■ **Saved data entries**
+++++
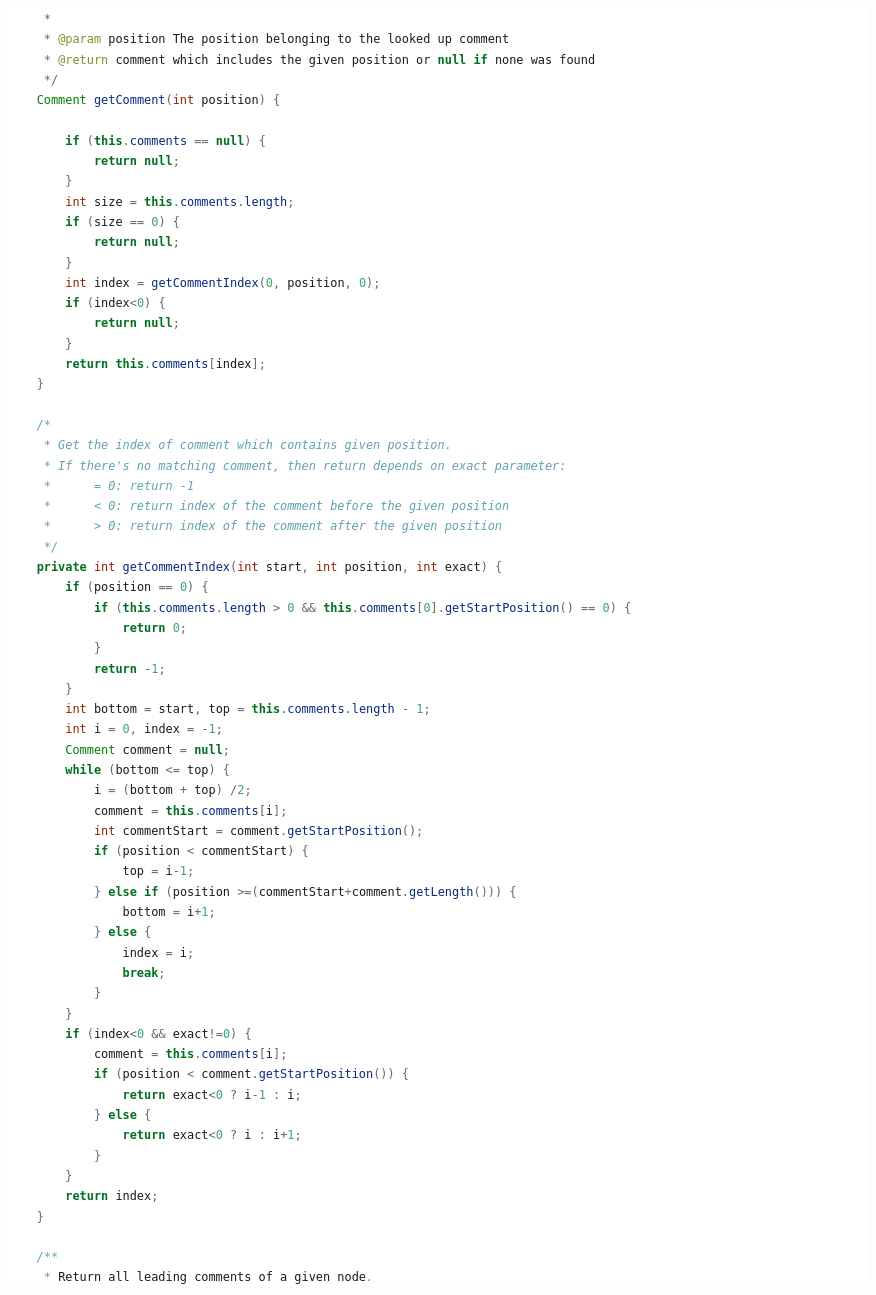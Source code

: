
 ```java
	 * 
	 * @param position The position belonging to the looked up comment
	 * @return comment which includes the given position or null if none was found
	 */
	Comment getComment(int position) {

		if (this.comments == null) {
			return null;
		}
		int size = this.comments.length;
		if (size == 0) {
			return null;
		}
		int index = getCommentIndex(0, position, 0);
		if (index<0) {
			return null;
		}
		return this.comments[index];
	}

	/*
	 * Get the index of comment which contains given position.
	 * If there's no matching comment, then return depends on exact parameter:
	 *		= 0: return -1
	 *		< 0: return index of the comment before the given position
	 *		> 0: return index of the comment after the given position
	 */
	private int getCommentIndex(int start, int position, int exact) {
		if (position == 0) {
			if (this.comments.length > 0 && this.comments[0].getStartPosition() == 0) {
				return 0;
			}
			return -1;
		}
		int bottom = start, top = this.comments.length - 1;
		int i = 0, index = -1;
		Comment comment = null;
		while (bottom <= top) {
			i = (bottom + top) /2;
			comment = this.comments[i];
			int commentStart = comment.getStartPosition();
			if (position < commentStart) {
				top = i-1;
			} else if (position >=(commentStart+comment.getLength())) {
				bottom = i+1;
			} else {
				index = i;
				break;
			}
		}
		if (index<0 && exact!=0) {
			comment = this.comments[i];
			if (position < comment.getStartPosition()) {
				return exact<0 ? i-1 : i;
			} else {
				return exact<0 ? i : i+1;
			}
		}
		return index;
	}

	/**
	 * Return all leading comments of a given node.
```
+++++
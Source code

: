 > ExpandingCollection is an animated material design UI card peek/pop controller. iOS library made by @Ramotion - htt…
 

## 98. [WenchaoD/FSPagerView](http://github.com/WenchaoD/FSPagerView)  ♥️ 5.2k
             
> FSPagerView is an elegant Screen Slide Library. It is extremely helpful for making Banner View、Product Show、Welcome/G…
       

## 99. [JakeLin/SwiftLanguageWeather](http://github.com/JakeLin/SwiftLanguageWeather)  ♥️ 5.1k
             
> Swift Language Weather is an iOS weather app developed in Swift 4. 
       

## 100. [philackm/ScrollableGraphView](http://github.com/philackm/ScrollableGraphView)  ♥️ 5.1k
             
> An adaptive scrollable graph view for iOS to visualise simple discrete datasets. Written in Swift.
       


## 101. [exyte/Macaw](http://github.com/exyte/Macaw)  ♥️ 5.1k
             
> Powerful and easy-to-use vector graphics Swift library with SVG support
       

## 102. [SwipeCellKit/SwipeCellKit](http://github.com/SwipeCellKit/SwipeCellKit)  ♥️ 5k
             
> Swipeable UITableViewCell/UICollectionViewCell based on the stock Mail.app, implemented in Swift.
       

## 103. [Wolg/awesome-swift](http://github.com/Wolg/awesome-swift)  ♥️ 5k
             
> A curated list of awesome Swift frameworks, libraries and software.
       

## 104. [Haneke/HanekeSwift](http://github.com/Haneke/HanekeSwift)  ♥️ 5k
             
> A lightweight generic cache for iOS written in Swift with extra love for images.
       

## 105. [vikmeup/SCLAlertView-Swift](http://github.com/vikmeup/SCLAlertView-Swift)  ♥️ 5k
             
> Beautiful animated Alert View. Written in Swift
+++++
■ **Assigned task**
Your answer should consist of each line of the data above in which the word "awesome" occurs.

■ **Output for this exercise**
## 103. [Wolg/awesome-swift](http://github.com/Wolg/awesome-swift)  ♥️ 5k
> A curated list of awesome Swift frameworks, libraries and software.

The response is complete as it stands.